- Occupation: Software engineer
- Employer: Optiv
- Known for: PyMusique, Alky Project, The Hardware Hacker Manifesto, Onity Lock Hack

= Serafina Brocious =

American software engineer

Serafina Brocious is an American software engineer best known for her work on PyMusique and her demonstration of Onity HT lock system vulnerabilities in 2012.

==Notable projects==

===PyMusique===
Brocious first saw recognition as founder of the PyMusique project, where she worked with Jon Lech Johansen of DeCSS fame. PyMusique allowed Linux users to purchase music from the iTunes music store without the standard FairPlay DRM implementation in place.

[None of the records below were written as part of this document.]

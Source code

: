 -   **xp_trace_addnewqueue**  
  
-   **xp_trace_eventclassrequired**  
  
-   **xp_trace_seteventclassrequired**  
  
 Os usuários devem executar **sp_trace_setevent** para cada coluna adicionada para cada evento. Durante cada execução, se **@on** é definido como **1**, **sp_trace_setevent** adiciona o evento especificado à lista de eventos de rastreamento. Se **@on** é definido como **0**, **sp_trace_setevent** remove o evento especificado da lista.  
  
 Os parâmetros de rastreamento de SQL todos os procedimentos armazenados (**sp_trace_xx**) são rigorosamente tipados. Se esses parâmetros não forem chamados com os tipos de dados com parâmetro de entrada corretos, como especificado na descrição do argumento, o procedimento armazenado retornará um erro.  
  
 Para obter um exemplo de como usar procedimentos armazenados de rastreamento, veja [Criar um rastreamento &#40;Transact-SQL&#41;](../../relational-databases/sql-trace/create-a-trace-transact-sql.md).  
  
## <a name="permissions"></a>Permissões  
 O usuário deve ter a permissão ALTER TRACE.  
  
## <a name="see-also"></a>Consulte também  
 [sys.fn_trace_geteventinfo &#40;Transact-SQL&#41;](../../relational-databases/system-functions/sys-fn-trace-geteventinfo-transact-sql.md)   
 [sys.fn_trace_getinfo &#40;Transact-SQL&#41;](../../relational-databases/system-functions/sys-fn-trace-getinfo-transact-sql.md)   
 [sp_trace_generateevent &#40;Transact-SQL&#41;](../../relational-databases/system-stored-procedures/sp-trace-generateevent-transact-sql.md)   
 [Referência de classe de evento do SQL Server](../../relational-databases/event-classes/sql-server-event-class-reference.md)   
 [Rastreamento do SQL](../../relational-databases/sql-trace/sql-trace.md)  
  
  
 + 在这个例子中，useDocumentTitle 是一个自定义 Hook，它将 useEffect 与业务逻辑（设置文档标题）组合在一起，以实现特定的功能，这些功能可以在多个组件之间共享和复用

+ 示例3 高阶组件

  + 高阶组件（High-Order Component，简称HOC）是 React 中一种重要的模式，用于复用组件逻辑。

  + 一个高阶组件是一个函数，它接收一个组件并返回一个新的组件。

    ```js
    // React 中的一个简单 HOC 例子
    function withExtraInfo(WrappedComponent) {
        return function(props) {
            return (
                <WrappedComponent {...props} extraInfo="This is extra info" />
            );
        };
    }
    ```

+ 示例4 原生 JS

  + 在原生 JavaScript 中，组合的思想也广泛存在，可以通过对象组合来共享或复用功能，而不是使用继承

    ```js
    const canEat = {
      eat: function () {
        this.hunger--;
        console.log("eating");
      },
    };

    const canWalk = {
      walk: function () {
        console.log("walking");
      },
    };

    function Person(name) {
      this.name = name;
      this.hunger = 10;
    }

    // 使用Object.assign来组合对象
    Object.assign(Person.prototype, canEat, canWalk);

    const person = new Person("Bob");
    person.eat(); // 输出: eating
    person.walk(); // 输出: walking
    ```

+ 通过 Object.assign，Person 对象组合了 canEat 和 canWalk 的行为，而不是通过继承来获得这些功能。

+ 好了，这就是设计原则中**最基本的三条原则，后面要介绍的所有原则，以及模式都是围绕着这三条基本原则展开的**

===Falling Leaf Systems===
During her employment with MP3Tunes, Brocious also joined forces with Brian Thomason, then an employee of another Michael Robertson company, Linspire Inc., to form Falling Leaf Systems LLC. Falling Leaf Systems attempted to commercialize the Alky Project, which was started by Brocious to enable Microsoft Windows games to run on other platforms.

Falling Leaf Systems sold access to a membership site dubbed the Sapling Program, whereby users could access a build of Alky allowing them to demo the game Prey on either Linux or Mac OS X. Despite attempts to expand their stack by also supporting applications on disparate platforms, Falling Leaf Systems officially closed its doors in early 2008.

===Emokit===
In 2010, Brocious reverse-engineered the protocol used by the Emotiv EPOC EEG headset, publishing the AES key used for encrypting the sensor data.

===The Hardware Hacker Manifesto===
The Hardware Hacker Manifesto was published on 21 September 2010. It gives some insight of the psychology of hardware hackers. Serafina Brocious goes into an explanation of why it is important for owners to have the right to utilize hardware the way they wish to use it.

===Onity lock systems===
At the 2012 Black Hat Briefings, Brocious presented several vulnerabilities about the Onity HT lock system, a lock used by the majority of U.S. hotels. The security hole can be exploited using about US$50 worth of hardware, and it potentially affects millions of hotel rooms. The device was eventually optimized down to the size of a marker, and was eventually used to perform burglaries.

Onity started rolling out safeguards for the problem in late 2012, which was considered a slow reaction. However, in 2013 it was still reported that some hotels continued to be vulnerable, likely due to the cost of the security upgrade.